# Work order
Below are the records; copy each line in which "Debug" occurs.

----

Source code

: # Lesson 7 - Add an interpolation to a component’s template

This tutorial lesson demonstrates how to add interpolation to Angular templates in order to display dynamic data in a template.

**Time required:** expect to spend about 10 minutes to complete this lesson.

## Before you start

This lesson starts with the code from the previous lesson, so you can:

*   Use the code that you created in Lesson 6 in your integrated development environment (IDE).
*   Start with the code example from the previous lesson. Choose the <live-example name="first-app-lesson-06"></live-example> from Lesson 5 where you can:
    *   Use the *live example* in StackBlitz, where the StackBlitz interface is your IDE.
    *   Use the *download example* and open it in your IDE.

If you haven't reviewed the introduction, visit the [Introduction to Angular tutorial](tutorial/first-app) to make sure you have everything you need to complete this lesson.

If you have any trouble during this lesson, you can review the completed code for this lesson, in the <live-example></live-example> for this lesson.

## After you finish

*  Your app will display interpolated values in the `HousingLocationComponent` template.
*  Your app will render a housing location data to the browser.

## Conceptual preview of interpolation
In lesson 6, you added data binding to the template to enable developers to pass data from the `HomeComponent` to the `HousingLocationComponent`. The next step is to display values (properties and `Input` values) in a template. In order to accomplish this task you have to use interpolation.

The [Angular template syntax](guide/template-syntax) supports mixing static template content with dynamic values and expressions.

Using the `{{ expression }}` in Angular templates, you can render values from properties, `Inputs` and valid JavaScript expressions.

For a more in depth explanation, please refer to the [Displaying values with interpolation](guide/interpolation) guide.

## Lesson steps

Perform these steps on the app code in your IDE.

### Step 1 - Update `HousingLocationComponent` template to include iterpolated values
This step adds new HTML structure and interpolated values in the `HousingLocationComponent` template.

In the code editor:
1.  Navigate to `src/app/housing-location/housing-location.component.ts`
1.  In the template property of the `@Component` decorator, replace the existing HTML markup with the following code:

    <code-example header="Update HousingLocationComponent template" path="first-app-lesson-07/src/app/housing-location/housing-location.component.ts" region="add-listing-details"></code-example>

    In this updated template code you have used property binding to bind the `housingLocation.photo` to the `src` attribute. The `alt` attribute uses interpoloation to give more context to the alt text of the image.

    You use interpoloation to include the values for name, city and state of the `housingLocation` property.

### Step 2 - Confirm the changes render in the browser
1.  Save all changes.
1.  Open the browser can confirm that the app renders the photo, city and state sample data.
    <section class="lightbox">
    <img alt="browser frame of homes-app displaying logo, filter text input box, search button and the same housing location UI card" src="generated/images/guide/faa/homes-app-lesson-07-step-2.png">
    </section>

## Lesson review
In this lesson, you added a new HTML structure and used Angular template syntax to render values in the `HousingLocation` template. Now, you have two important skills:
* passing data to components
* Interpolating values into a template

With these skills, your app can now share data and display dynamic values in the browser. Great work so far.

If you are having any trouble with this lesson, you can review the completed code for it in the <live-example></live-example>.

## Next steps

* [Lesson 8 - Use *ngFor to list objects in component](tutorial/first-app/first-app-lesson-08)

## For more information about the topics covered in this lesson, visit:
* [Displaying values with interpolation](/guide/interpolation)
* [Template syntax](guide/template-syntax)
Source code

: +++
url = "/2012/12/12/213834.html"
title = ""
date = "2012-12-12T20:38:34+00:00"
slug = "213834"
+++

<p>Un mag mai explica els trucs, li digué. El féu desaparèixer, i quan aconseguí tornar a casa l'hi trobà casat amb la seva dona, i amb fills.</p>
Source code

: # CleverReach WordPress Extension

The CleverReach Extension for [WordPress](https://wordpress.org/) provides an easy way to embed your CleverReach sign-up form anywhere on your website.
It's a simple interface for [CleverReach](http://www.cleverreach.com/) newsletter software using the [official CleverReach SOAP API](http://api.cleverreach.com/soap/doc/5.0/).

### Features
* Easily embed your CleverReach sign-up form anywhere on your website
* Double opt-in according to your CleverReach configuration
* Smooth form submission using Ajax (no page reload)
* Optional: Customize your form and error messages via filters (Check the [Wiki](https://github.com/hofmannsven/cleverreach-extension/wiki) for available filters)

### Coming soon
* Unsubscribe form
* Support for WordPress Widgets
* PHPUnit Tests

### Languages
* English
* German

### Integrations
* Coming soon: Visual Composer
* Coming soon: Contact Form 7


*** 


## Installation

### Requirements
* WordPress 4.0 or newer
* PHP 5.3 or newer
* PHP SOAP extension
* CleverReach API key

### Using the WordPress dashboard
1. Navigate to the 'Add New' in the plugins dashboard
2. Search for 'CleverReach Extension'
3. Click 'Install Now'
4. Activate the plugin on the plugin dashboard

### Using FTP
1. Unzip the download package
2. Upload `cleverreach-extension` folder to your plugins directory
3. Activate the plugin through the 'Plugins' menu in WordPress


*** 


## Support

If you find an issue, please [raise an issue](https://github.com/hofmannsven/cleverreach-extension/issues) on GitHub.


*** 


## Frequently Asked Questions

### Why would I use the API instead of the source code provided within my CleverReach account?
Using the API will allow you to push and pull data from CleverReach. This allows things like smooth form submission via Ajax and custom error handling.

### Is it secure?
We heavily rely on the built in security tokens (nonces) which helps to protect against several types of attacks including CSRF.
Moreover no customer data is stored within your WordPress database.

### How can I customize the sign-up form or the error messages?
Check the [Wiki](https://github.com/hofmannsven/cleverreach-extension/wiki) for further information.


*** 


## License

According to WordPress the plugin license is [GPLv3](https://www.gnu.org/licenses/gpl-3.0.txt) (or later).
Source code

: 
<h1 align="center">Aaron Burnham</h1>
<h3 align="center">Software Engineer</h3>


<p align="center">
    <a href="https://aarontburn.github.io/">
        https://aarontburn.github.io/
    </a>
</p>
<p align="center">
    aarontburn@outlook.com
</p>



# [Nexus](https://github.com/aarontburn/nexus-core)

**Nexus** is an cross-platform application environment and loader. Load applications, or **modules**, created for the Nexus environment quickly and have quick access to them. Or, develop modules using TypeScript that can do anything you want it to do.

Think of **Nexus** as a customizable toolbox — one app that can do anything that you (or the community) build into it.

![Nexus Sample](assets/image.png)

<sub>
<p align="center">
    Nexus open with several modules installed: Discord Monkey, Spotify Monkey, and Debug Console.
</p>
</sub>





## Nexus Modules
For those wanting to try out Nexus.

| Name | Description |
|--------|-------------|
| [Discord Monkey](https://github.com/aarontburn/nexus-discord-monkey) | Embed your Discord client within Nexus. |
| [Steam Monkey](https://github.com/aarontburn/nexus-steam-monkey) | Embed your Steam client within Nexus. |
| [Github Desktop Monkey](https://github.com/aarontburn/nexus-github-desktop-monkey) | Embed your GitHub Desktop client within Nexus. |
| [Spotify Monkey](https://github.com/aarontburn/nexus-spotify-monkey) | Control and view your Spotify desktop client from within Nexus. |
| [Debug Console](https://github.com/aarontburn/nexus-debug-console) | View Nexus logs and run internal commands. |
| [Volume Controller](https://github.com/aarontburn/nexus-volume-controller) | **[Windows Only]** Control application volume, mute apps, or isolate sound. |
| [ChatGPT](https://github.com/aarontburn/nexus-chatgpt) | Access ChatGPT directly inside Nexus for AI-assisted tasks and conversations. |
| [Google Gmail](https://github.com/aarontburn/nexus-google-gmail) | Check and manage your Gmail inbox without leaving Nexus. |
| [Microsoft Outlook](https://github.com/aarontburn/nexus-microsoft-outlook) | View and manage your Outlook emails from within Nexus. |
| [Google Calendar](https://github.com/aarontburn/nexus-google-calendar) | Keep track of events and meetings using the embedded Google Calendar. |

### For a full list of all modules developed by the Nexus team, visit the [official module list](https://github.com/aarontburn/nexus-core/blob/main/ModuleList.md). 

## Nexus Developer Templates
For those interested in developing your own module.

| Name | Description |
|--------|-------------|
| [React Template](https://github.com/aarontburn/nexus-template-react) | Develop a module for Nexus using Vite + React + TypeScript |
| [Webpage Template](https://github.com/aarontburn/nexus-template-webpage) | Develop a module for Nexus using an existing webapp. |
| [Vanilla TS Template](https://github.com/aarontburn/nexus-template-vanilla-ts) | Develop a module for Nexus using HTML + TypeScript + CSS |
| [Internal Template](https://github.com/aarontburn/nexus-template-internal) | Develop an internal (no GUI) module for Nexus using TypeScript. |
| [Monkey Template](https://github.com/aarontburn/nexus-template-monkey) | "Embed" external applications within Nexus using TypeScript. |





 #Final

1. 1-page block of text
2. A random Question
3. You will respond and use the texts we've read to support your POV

----

# Task solution
    Nexus open with several modules installed: Discord Monkey, Spotify Monkey, and Debug Console.
| [Debug Console](https://github.com/aarontburn/nexus-debug-console) | View Nexus logs and run internal commands. |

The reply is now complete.